Alas, to no avail. Keepers of the records from the first held that Marquard had no case. It was true, they admitted, that under present scoring rules he had a point. But, they hurried to add, Marquard won his games in 1912, not today, and under the rules of 1912, he won only 19 straight.
Marquard may have gained some satisfaction when early researchers discovered he really had won 20 straight by reason of a victory in his last 1911 game, but this feeling suffered somewhat when another New York Giant southpaw came along in the next generation who put together an undisputed chain of 24 wins over a two-year period. That would be Carl Hubbell, and there is no gainsaying he screw-balled his way to a record that, as is said about too many records, may well last forever.
But to start at the usual place – the beginning – 1936 was an unusual year as far as the Giants were concerned. World’s champions in 1933 and late season goof-ups in the next two seasons, they began 1936 as though winning was as bad as stealing.
Something was wrong with the club, and there were some unkind enough to say that everything was wrong with it. Their pitching staff was a shambles. Slick Castleman couldn’t get started. Schumacher’s arm was ailing. Veteran Fred Fitzsimmons just wasn’t ready. Frank Gabler was a risk. Hubbell was overworked, although he had managed ten wins against six losses. The promising Al Smith had his bad days.
But it was more than pitching. The aging Travis Jackson had a bad knee and was covering fully as much ground as his shadow. Dick Bartell at shortstop was making wild heaves past first base. Burgess Whitehead wasn’t hitting. Sam Leslie was lumbering around first base on damaged legs. Mel Ott and Joe Moore, the old reliables, had both fallen into hitting slumps. Manager Bill Terry had to drag his battered frame out on the diamond. Their defense, to sum it up, was as full of holes as a carload of Swiss cheese.
It was a time of disaster. Strategy was a dirty word. If Terry made a move it was sure to be a big help to the ball club — the ball club the Giants happened to be playing. If a Giant made a hit, it was with two out and nobody but the coaches near the bases. If a Giant made an error it was just in time to hand the other gents the ball game. Terry was on the grill and his critics were building a gorgeous bonfire under him.
Giant fans surely were not optimistic over their team’s chances when they opened their July 17 newspapers to find the club bogged down in fifth place with an uninspiring 42-41 record, 10-1/2 games back of league-leading Chicago. The low point in the season’s fortune seemed to come in Hubbell’s last defeat of the season. Playing in Chicago on July 13th (not a Friday, but a Monday) when Carl held the home team to two measly singles yet lost a 1-0 game when Whitehead made a throw that was both ill-advised and far over Bartell’s head.

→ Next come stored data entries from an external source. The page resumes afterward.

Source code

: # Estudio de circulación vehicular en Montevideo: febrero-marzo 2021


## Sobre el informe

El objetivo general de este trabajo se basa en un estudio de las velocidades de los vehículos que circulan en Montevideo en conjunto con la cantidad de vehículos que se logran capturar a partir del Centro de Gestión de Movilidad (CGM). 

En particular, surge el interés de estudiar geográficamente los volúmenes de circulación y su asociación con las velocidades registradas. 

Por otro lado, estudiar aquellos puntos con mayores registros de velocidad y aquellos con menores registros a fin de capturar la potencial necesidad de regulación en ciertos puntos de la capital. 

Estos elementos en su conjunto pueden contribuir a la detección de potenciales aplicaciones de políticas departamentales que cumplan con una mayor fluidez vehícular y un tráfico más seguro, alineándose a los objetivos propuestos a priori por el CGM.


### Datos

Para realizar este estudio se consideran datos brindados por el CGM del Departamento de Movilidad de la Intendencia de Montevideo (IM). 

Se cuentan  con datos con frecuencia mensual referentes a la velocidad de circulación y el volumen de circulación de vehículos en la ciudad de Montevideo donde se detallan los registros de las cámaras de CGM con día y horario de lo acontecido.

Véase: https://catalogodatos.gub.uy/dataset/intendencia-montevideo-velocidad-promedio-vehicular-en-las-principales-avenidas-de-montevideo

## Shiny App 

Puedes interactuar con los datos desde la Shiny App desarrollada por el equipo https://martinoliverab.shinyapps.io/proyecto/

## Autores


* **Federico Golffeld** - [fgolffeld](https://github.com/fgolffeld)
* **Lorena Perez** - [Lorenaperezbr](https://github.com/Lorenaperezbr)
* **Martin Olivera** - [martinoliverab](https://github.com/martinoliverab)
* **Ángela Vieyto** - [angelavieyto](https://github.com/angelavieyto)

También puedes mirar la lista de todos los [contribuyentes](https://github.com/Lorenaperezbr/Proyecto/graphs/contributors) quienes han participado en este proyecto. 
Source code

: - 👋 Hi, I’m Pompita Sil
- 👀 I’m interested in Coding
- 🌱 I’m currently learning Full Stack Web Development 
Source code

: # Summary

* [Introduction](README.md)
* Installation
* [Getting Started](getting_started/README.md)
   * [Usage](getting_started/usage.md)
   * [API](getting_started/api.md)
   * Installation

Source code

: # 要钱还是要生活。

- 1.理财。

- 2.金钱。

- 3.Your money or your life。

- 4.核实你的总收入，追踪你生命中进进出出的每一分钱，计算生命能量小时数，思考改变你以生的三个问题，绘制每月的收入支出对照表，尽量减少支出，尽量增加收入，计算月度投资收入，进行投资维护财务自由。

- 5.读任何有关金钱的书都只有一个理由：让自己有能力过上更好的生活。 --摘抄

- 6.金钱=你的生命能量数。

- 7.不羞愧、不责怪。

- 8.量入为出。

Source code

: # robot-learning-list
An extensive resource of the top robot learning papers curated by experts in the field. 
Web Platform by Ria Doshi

The New Yorkers moved on to Pittsburgh and, suddenly, everything was changed. Bill Swift started for Pittsburgh and headed for the showers within minutes as Moore, Ott and Hank Leiber unloaded three-baggers in the first inning. Brought on in relief, Big Jim Weaver was tagged for a fourth triple in the same inning by utility infielder Eddie Mayo. Hubbell, poised as a poplar, coasted to a 6-0 win. The fairy godmother had waved her wand and the mice turned into beautiful stallions.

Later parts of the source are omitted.